What you have to do:
Only the lines containing the string "across" are needed; copy all of them from the listing.

Records for this exercise:

____________

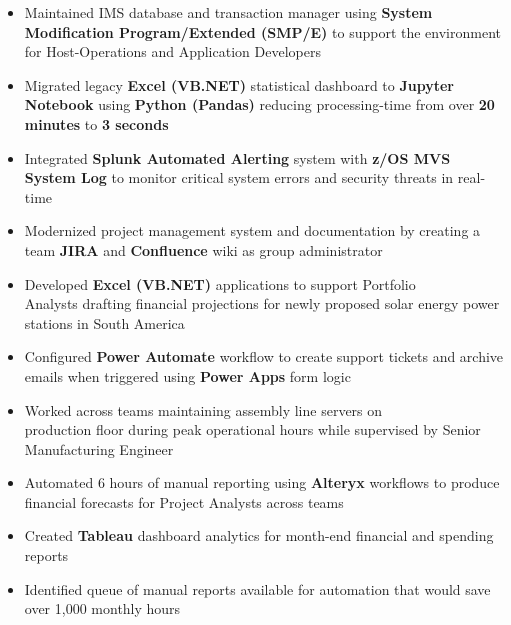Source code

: \documentclass[10pt,a4paper,ragged2e,withhyper]{altacv}
\begin{document}
    \begin{paracol}{2}

        \begin{itemize}
            \item Maintained IMS database and transaction manager using \textbf{ System Modification Program/Extended (SMP/E)} to support the environment for Host-Operations and Application Developers
            \item Migrated legacy \textbf{Excel (VB.NET)} statistical dashboard to \textbf{Jupyter Notebook} using \textbf{Python (Pandas)} reducing processing-time from over \textbf{20 minutes} to \textbf{3 seconds}
            \item Integrated \textbf{Splunk Automated Alerting } system with \textbf{z/OS MVS System Log} to monitor critical system errors and security threats in real-time
            \item Modernized project management system and documentation by creating a team \textbf{JIRA} and \textbf{Confluence} wiki as group administrator
        \end{itemize}

        \medskip

        \begin{itemize}
            \item Developed \textbf{Excel (VB.NET)} applications to support Portfolio\\ Analysts drafting financial projections for newly proposed solar energy power stations in South America
            \item Configured \textbf{Power Automate} workflow to create support tickets and archive emails when triggered using \textbf{Power Apps} form logic  
            \item Worked across teams maintaining assembly line servers on\\ production floor during peak operational hours while supervised by Senior Manufacturing Engineer
        \end{itemize}
        
        \medskip
        
        \begin{itemize}
            \item Automated 6 hours of manual reporting using \textbf{Alteryx} workflows to produce financial forecasts for Project Analysts across teams
            \item Created \textbf{Tableau} dashboard analytics for month-end financial and spending reports
            \item Identified queue of manual reports available for automation that would save over 1,000 monthly hours
        \end{itemize}
        

\end{paracol}
\end{document}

____________

Answer for this exercise:
            \item Worked across teams maintaining assembly line servers on\\ production floor during peak operational hours while supervised by Senior Manufacturing Engineer
            \item Automated 6 hours of manual reporting using \textbf{Alteryx} workflows to produce financial forecasts for Project Analysts across teams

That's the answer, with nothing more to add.